First, again, I don't know what the poster means by "the real world" so I don't know what firm and clear notion there is of an injection from the set of real numbers into "the real world".
Also, the argument "There are no relevant experiments regarding surrounding aspects of the reals, therefore there is no such injection" requires the premise, "If there is such an injection, then there are relevant experiments regarding surrounding aspects of the reals". But how would we rule out that there could be an injection but no relevant experiments regarding surrounding aspects of the reals, or that there could be an injection but no known relevant experiments regarding surrounding aspects of the reals?
If the real numbers are instantiated in the real world — fishfry
The question was about an injection.

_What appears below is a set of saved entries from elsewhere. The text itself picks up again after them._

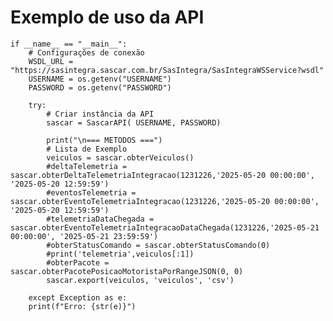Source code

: # Exemplo de uso da API


    if __name__ == "__main__":
        # Configurações de conexão
        WSDL_URL = "https://sasintegra.sascar.com.br/SasIntegra/SasIntegraWSService?wsdl"
        USERNAME = os.getenv("USERNAME")
        PASSWORD = os.getenv("PASSWORD")
        
        try:
            # Criar instância da API
            sascar = SascarAPI( USERNAME, PASSWORD)
            
            print("\n=== METODOS ===")
            # Lista de Exemplo
            veiculos = sascar.obterVeiculos()
            #deltaTelemetria = sascar.obterDeltaTelemetriaIntegracao(1231226,'2025-05-20 00:00:00', '2025-05-20 12:59:59')
            #eventosTelemetria = sascar.obterEventoTelemetriaIntegracao(1231226,'2025-05-20 00:00:00', '2025-05-20 12:59:59')
            #telemetriaDataChegada = sascar.obterEventoTelemetriaIntegracaoDataChegada(1231226,'2025-05-21 00:00:00', '2025-05-21 23:59:59')
            #obterStatusComando = sascar.obterStatusComando(0)
            #print('telemetria',veiculos[:1])
            #obterPacote = sascar.obterPacotePosicaoMotoristaPorRangeJSON(0, 0)
            sascar.export(veiculos, 'veiculos', 'csv')
            
        except Exception as e:
        print(f"Erro: {str(e)}")

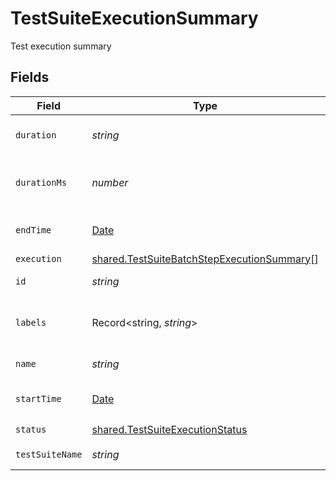 # TestSuiteExecutionSummary

Test execution summary


## Fields

| Field                                                                                                           | Type                                                                                                            | Required                                                                                                        | Description                                                                                                     | Example                                                                                                         |
| --------------------------------------------------------------------------------------------------------------- | --------------------------------------------------------------------------------------------------------------- | --------------------------------------------------------------------------------------------------------------- | --------------------------------------------------------------------------------------------------------------- | --------------------------------------------------------------------------------------------------------------- |
| `duration`                                                                                                      | *string*                                                                                                        | :heavy_minus_sign:                                                                                              | test suite execution duration                                                                                   | 00:00:09                                                                                                        |
| `durationMs`                                                                                                    | *number*                                                                                                        | :heavy_minus_sign:                                                                                              | test suite execution duration in ms                                                                             | 9009                                                                                                            |
| `endTime`                                                                                                       | [Date](https://developer.mozilla.org/en-US/docs/Web/JavaScript/Reference/Global_Objects/Date)                   | :heavy_minus_sign:                                                                                              | test suite execution end time                                                                                   |                                                                                                                 |
| `execution`                                                                                                     | [shared.TestSuiteBatchStepExecutionSummary](../../../sdk/models/shared/testsuitebatchstepexecutionsummary.md)[] | :heavy_minus_sign:                                                                                              | N/A                                                                                                             |                                                                                                                 |
| `id`                                                                                                            | *string*                                                                                                        | :heavy_check_mark:                                                                                              | execution id                                                                                                    | 62f395e004109209b50edfc1                                                                                        |
| `labels`                                                                                                        | Record<string, *string*>                                                                                        | :heavy_minus_sign:                                                                                              | test suite and execution labels                                                                                 | {"env":"prod","app":"backend"}                                                                                  |
| `name`                                                                                                          | *string*                                                                                                        | :heavy_check_mark:                                                                                              | execution name                                                                                                  | test-suite1.needlessly-sweet-imp                                                                                |
| `startTime`                                                                                                     | [Date](https://developer.mozilla.org/en-US/docs/Web/JavaScript/Reference/Global_Objects/Date)                   | :heavy_minus_sign:                                                                                              | test suite execution start time                                                                                 |                                                                                                                 |
| `status`                                                                                                        | [shared.TestSuiteExecutionStatus](../../../sdk/models/shared/testsuiteexecutionstatus.md)                       | :heavy_check_mark:                                                                                              | N/A                                                                                                             |                                                                                                                 |
| `testSuiteName`                                                                                                 | *string*                                                                                                        | :heavy_check_mark:                                                                                              | name of the test suite                                                                                          | test-suite1                                                                                                     |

What is the definition of "instantiated in the real world"? Does it just mean that there is the range of an injection from the set of real numbers?
If the real numbers are instantiated in the real world, then questions such as the axiom of choice and the Continuum hypothesis become subject to physical experiment. — fishfry
I don't know that that is the case. Moreover, cutting back to the question of an injection, I don't know that that the lack of someone thinking up an experiment would entail that there is no injection.
Moreover, would entertaining that there is an injection from the set of natural numbers N into the real world entail that there must be some experiment to conduct?
no physics postdoc has ever applied for a grant to study such matters — fishfry
I don't know that that is true.
such questions are so far beyond experimental investigation as to be meaningless. — fishfry
That might be the case. Indeed, even the question alone of the existence of an injection from the set of real numbers into "the real world" doesn't seem to me to have, at least so far, been given a firm and clear meaning.
such questions are so far beyond experimental investigation as to be meaningless. — fishfry
That might be the case; I don't know. But I don't see that to entertain that there might be an injection entails that there must be an experiment to conduct. But again, the question of the existence of an injection from the set of real numbers into "the real world" doesn't seem to me to have, at least so far, been given a firm and clear meaning.
I wouldn't think that to entertain that there is an injection from the set of reals into the real world entails that there is a physical version of Banach-Tarski. But again, the notion of such an injection is not definite enough for me to have much of a view anyway (as well as I'm not prepared to discuss details of Banach-Tarski).
I surely don't have a strong opinion on the question of the existence of an injection from the set of real numbers into "the real world", but at least I would want to ponder whether the question is even even meaningful to either affirm or deny.